The future looks like Flexible Automation
By Millan Yeung
 Millan Yeung is Precision Freeform Fabrication Special Interest Coordinator, Production Technology Research, Integrated Manufacturing Technologies Institute, National Research Council Canada (imti.nrc.gc.ca).
Todayís products are complex, sophisticated and have a large selection of different models and configurations. The delivery of these products is increasingly in small-to-medium lot sizes requiring short lead-times. Because of these requirements, production of these products is often very labor intensive.
Many industrialized countries, including Canada, are losing market share of producing these products to other countries that possess low-cost labor. Flexible automation tools such as intelligent manufacturing systems and flexible manufacturing systems (FMS) would effectively remove the labor factor from the equation of product development and production, eliminating this disadvantage and help to recapture or even expand the market share. Therefore, R&D of these tools would have a tremendous impact on our productivity, and hence our economy.
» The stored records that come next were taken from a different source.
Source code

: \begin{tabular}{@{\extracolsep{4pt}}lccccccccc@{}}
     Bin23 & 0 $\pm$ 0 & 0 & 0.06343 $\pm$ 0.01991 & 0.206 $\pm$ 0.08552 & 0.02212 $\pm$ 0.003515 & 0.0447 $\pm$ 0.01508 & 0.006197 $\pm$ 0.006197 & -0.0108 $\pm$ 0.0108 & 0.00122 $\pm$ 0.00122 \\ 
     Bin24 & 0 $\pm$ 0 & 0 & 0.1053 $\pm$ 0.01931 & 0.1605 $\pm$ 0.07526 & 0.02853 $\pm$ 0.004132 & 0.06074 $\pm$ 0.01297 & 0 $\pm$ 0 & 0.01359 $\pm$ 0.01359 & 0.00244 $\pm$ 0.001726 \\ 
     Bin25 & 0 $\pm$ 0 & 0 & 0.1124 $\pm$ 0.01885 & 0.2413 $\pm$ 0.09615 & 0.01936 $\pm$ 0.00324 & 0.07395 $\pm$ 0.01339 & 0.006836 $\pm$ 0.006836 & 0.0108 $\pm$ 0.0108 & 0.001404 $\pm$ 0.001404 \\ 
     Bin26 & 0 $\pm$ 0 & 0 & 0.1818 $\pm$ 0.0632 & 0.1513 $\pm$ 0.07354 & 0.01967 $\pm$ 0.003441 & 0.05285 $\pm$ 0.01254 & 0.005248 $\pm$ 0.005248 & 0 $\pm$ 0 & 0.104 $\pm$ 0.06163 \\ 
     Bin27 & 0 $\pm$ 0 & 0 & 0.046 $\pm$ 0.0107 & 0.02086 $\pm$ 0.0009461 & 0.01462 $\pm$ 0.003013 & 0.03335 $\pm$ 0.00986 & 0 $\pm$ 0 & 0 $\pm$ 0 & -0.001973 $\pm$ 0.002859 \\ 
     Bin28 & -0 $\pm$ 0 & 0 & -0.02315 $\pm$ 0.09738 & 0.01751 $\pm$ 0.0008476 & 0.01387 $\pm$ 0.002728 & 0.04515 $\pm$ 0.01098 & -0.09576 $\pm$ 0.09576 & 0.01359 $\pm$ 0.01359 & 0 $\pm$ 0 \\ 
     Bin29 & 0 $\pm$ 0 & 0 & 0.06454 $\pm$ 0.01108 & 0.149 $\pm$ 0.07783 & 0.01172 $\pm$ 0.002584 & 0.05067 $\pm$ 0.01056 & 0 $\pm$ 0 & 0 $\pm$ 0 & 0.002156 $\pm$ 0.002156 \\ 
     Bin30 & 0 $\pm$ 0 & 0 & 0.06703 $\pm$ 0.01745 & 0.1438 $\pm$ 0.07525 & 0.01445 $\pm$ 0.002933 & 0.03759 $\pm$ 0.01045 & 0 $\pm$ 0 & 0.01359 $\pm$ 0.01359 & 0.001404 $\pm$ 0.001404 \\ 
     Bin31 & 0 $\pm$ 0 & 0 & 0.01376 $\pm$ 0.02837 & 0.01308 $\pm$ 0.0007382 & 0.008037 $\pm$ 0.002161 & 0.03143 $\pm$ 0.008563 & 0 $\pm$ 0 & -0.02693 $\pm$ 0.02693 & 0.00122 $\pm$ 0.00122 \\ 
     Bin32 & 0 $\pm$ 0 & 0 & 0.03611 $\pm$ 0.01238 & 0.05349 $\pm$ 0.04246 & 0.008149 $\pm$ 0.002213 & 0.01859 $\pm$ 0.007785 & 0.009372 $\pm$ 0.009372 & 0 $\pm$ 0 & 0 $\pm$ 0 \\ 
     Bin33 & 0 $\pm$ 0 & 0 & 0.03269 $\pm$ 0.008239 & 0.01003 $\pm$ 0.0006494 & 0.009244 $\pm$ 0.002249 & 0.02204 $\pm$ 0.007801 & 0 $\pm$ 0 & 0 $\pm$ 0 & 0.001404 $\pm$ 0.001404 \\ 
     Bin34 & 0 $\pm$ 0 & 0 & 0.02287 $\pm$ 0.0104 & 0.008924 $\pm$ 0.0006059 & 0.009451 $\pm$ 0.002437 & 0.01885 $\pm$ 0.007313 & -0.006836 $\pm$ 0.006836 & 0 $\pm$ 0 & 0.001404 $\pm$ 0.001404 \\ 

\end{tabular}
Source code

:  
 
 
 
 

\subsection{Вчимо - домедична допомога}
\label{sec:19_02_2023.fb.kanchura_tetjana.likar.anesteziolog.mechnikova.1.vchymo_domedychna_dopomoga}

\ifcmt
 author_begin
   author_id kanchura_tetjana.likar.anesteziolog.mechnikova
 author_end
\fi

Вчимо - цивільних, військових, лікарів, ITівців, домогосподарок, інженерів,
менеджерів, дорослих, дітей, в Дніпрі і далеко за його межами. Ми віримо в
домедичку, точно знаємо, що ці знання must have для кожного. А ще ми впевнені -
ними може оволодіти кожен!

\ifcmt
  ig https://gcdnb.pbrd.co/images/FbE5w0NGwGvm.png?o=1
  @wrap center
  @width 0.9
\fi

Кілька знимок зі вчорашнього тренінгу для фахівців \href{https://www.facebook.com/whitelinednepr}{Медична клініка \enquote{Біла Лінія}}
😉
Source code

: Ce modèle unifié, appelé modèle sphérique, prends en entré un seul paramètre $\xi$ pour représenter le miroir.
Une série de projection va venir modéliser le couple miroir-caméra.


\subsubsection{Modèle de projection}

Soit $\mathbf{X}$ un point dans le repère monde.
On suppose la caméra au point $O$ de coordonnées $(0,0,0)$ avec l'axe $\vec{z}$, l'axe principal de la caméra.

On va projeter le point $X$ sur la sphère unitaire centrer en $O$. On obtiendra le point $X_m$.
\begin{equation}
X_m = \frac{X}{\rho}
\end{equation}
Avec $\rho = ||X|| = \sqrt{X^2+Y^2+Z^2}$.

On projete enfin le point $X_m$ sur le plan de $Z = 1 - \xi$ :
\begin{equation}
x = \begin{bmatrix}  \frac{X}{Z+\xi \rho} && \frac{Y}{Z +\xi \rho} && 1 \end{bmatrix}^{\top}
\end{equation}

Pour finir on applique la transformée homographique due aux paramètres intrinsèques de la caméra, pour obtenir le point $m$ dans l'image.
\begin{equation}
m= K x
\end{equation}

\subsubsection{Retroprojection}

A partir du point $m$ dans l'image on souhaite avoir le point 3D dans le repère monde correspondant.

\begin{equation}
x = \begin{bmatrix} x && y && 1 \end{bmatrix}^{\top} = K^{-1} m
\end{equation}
Traditionally, a flexible manufacturing cell (FMC) refers to a work unit consisting of a computerized numerical control (CNC) machine and a robotic arm that work cooperatively to complete specific tasks. The advancement of computer and control technologies, and electronic and mechanical systems has expanded the definition of FMC to include almost any CNC and computer controllable equipment and is capable of working with other FMCs to form an FMS.
With the enhanced machine intelligence, increased degrees of freedom and the quick reconfiguration, FMS is becoming a truly flexible automated system that can apply to the manufacturing of various products. Researchers and developers around the world are continuously generating new technologies and knowledge in the area of flexible automation. Projecting from the direction and progress of the R&D, the future FMS will possess advanced capabilities that included adaptability, reactivity, monitoring and control, and autonomy.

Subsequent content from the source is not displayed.